Extracted data entries:
┌──

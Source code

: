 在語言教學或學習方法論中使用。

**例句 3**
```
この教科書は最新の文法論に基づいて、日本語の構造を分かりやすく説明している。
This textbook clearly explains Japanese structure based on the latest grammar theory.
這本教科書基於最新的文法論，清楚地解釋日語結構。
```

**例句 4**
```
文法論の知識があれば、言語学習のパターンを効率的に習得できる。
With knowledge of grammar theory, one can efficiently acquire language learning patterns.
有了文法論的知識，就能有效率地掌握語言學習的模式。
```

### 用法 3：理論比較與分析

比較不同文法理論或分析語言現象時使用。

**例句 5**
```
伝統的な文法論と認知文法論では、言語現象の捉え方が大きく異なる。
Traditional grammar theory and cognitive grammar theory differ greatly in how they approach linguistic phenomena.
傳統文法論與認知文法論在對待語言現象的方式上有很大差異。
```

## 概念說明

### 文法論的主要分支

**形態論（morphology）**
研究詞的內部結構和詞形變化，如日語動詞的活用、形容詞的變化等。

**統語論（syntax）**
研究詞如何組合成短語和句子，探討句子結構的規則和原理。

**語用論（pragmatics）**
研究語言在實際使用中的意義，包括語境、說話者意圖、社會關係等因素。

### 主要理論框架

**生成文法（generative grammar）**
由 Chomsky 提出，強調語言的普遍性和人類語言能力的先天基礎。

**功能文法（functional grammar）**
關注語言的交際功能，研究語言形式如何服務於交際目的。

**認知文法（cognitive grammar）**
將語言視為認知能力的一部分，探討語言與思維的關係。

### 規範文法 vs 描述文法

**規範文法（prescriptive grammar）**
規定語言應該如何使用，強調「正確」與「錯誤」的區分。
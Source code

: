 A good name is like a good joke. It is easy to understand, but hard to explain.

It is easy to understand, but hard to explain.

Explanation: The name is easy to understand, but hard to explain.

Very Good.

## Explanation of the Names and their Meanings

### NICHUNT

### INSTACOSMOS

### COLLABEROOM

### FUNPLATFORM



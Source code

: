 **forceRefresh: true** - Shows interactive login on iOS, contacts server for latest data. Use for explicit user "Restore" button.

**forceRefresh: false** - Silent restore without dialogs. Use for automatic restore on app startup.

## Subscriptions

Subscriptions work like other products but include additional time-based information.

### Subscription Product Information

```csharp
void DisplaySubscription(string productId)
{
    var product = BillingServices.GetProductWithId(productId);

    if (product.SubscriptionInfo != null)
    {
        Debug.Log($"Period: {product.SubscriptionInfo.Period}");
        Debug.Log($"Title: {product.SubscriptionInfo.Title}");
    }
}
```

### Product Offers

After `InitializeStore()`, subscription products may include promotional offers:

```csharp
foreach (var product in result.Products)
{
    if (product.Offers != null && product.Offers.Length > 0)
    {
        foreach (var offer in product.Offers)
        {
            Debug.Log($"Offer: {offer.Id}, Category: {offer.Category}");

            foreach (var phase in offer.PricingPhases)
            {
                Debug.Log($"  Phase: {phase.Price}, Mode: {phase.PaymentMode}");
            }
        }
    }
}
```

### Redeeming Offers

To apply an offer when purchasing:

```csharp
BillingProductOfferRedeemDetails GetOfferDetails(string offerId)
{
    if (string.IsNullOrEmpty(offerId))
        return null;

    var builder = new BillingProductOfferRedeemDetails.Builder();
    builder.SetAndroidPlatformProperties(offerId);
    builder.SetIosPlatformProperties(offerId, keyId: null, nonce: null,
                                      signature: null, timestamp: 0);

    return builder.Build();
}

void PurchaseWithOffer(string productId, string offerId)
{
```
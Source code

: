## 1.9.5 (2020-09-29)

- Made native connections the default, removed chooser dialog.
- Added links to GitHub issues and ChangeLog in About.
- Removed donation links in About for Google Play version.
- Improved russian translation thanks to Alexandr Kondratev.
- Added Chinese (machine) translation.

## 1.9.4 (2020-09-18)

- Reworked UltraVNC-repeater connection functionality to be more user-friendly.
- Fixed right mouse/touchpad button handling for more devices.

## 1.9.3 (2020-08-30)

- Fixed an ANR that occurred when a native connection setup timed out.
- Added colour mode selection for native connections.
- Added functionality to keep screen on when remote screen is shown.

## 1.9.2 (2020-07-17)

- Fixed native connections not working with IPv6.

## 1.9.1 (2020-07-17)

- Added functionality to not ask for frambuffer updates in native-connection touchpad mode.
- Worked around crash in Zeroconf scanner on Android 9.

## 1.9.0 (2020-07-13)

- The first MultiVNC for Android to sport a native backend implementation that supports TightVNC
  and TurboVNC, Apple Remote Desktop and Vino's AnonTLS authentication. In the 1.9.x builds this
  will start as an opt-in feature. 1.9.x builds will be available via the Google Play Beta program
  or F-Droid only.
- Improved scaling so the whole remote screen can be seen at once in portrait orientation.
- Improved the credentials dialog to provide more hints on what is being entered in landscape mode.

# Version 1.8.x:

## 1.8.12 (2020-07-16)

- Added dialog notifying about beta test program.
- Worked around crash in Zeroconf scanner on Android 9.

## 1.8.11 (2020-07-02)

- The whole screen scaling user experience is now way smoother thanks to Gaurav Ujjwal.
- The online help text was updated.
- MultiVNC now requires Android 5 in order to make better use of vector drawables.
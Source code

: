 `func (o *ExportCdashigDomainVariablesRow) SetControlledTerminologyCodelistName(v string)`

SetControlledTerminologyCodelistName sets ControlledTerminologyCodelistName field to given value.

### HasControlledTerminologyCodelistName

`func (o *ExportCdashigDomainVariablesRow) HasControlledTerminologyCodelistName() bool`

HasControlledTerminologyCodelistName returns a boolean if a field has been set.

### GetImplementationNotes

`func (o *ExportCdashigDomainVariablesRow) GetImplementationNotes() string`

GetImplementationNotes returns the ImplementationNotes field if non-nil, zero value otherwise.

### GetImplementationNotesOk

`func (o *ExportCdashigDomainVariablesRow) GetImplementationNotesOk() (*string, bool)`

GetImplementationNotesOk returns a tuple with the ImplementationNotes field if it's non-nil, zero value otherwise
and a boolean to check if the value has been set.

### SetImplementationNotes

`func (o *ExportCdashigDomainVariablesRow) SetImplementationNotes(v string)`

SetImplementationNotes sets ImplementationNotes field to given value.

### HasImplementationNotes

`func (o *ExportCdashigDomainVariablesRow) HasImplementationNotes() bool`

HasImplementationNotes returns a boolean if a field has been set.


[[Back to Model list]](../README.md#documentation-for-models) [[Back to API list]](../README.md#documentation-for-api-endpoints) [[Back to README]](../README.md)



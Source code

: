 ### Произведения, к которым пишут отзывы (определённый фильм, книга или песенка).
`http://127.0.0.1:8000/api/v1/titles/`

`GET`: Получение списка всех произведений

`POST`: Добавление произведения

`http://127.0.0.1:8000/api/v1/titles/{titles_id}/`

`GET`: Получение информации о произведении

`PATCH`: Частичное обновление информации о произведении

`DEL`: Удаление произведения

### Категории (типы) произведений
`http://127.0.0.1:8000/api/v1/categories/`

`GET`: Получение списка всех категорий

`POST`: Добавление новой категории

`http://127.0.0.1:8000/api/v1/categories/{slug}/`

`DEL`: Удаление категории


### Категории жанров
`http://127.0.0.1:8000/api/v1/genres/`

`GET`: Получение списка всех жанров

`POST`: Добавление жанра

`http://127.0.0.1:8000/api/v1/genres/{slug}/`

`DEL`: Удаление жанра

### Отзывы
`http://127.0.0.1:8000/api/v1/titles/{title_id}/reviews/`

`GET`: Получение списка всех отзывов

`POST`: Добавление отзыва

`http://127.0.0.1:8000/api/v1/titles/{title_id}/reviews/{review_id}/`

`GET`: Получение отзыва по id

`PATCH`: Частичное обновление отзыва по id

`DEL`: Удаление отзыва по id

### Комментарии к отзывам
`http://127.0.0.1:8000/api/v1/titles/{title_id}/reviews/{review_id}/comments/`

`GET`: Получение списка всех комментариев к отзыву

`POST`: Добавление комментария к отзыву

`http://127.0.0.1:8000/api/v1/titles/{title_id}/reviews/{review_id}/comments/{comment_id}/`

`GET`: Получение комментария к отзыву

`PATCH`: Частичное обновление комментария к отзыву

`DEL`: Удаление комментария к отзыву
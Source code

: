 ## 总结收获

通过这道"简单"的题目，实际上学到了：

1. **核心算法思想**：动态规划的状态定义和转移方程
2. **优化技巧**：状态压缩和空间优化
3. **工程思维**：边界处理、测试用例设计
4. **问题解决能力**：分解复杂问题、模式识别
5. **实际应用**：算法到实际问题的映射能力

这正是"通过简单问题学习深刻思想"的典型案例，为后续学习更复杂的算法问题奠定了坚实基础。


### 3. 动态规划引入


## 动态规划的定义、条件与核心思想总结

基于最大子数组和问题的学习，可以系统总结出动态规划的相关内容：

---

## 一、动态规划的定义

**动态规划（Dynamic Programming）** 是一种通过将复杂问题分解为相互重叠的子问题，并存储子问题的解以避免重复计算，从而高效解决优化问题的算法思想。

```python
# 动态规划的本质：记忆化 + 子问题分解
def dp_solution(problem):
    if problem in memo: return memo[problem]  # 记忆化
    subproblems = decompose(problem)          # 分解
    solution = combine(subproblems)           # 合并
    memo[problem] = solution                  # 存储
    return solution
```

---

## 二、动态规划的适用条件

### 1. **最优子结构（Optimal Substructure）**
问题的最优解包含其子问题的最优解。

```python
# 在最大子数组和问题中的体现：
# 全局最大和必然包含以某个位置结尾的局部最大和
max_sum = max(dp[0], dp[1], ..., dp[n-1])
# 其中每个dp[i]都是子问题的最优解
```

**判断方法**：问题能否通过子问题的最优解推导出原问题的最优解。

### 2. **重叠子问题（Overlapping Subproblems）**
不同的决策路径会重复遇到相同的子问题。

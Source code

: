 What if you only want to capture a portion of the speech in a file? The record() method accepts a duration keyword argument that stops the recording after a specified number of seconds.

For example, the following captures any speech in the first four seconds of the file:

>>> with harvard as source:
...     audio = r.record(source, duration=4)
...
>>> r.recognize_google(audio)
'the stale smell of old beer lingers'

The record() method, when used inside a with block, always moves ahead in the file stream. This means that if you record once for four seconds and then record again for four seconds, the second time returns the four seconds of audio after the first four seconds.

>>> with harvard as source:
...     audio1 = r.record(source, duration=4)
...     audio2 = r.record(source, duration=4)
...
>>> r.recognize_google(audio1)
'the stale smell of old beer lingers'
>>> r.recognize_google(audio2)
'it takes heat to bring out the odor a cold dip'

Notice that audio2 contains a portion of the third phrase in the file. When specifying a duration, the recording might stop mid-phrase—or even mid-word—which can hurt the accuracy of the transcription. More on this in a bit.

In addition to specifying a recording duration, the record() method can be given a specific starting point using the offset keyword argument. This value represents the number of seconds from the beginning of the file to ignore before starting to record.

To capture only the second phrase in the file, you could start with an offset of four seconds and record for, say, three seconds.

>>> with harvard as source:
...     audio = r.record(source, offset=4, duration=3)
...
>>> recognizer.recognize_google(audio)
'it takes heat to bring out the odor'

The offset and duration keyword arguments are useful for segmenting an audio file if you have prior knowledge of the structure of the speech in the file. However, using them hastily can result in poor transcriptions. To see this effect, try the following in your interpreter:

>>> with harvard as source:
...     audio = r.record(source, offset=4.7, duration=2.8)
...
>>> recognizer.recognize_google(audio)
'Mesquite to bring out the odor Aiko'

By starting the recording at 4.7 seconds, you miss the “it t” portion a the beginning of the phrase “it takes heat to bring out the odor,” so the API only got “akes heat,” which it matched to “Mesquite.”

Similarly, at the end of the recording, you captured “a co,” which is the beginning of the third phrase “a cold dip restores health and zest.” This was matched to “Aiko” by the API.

└──

Problem requirements: Of the lines above, retype only those from the line containing "## 1.9.1 (2020-07-17)" through the line containing "- Improved scaling", including both, exactly.

Output of the exercise:
## 1.9.1 (2020-07-17)

- Added functionality to not ask for frambuffer updates in native-connection touchpad mode.
- Worked around crash in Zeroconf scanner on Android 9.

## 1.9.0 (2020-07-13)

- The first MultiVNC for Android to sport a native backend implementation that supports TightVNC
  and TurboVNC, Apple Remote Desktop and Vino's AnonTLS authentication. In the 1.9.x builds this
  will start as an opt-in feature. 1.9.x builds will be available via the Google Play Beta program
  or F-Droid only.
- Improved scaling so the whole remote screen can be seen at once in portrait orientation.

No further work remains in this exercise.